The agency said the products still remain adulterated and misbranded under the Federal Food, Drug, and Cosmetic Act, and it stressed that it would continue to act against items that raise sharper youth concerns. That includes products with cartoon-like imagery or packaging designed to resemble a toy, phone or gaming platform. The FDA has also warned about illegal e-cigarettes styled to look like smart devices, with features such as gaming functions, smartphone connectivity, notifications or music, and about packaging meant to mimic milk cartons, soft drink bottles and slushies.
The enforcement change arrives with the scale of the illicit market still stark. The FDA says it has authorized 41 e-cigarettes, a tiny slice of the products circulating in the United States.
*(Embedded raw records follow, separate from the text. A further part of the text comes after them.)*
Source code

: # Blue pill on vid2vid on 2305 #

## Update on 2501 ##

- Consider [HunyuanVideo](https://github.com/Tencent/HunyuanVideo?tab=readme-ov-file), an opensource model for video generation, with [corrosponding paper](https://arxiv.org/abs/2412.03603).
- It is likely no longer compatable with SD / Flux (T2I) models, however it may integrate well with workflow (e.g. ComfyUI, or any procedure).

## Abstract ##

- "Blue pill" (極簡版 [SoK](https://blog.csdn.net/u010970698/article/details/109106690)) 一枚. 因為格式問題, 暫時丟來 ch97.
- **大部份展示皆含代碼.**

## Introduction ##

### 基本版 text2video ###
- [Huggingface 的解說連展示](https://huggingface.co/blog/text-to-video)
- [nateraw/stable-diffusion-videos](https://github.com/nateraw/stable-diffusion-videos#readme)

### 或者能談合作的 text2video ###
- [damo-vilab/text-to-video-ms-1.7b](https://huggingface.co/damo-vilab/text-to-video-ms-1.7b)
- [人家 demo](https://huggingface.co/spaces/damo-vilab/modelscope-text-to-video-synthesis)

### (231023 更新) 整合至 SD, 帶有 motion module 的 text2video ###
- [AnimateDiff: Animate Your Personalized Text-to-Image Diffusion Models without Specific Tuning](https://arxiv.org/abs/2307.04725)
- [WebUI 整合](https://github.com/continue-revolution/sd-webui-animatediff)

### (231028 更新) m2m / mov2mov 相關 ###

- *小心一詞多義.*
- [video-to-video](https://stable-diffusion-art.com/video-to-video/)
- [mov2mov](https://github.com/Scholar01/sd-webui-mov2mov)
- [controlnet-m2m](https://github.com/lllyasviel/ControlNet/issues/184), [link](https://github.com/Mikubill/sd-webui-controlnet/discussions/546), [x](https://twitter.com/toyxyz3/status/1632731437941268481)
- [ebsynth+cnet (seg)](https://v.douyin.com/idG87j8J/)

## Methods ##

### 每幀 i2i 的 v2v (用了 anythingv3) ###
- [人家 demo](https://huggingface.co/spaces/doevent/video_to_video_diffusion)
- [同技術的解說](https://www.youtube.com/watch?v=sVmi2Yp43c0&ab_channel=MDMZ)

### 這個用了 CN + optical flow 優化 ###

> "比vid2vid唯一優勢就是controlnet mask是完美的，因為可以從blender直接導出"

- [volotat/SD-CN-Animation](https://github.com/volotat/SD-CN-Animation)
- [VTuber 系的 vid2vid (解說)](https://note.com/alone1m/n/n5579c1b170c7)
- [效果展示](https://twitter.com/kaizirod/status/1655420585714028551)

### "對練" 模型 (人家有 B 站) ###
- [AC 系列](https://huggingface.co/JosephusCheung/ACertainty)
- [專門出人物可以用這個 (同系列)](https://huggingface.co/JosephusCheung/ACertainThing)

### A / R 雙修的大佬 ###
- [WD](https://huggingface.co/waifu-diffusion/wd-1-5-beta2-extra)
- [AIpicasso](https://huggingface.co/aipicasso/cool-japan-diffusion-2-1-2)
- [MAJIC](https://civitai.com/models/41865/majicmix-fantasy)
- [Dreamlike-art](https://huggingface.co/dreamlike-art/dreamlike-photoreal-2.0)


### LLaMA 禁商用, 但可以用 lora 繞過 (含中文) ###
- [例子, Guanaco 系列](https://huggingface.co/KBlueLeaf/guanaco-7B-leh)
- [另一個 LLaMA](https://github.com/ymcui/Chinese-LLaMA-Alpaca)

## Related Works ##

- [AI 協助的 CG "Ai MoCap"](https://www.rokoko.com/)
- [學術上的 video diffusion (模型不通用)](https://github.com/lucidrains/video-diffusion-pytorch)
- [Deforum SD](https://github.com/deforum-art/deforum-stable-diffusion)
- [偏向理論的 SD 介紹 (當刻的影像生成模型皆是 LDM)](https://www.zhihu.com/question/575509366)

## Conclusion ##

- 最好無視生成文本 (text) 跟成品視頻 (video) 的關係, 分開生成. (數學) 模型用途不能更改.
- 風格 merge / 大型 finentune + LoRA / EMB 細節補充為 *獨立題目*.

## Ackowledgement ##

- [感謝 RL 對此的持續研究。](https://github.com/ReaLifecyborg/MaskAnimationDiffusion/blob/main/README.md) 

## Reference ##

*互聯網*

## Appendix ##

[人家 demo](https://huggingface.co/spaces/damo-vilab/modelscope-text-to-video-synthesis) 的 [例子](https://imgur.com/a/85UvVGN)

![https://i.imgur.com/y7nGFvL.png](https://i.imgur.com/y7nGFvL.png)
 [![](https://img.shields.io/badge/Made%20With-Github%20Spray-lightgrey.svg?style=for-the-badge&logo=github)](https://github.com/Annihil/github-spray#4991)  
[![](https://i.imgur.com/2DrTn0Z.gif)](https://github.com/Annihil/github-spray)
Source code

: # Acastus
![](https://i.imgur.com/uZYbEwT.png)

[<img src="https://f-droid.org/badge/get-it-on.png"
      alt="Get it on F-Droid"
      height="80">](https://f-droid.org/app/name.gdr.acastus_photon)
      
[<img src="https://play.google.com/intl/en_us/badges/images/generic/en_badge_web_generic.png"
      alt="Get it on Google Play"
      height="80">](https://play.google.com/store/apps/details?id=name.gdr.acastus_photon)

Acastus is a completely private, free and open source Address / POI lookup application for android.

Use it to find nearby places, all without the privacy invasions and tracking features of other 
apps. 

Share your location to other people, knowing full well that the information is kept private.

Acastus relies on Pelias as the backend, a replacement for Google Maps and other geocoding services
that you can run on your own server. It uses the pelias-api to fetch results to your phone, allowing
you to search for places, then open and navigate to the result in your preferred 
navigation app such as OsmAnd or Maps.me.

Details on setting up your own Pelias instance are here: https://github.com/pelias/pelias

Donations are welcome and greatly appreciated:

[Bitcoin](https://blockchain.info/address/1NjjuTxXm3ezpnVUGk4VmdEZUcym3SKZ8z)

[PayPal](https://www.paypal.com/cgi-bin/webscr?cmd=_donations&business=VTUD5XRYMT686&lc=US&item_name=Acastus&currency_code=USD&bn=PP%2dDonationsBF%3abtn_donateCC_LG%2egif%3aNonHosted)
In 2025, the Justice Department and the FDA said a nationwide sweep seized more than 2.1 million illicit vaping products from five distributors and six retailers across seven states. The Government Accountability Office later said the Justice Department had taken 88 civil or criminal enforcement actions since fiscal 2022, while thousands of unauthorized products were still being sold as of 2024.
The move appears designed to conserve enforcement resources while still preserving some guardrails, but it also raises a familiar question for public health advocates: whether the FDA is targeting the most harmful actors or quietly easing pressure on an industry that has learned how to live in regulatory limbo. Tobacco companies, including Philip Morris International, Altria, Reynolds American and Turning Point Brands, have pushed for a faster and clearer review process, and the FDA has already shown it can move quickly in some cases, authorizing 20 ZYN nicotine pouch products in January 2025 after an extensive scientific review. Even so, the agency has recently slowed some pouch reviews again over concerns about youth uptake and risks to non-users, signaling that the review system is speeding up and tightening at the same time.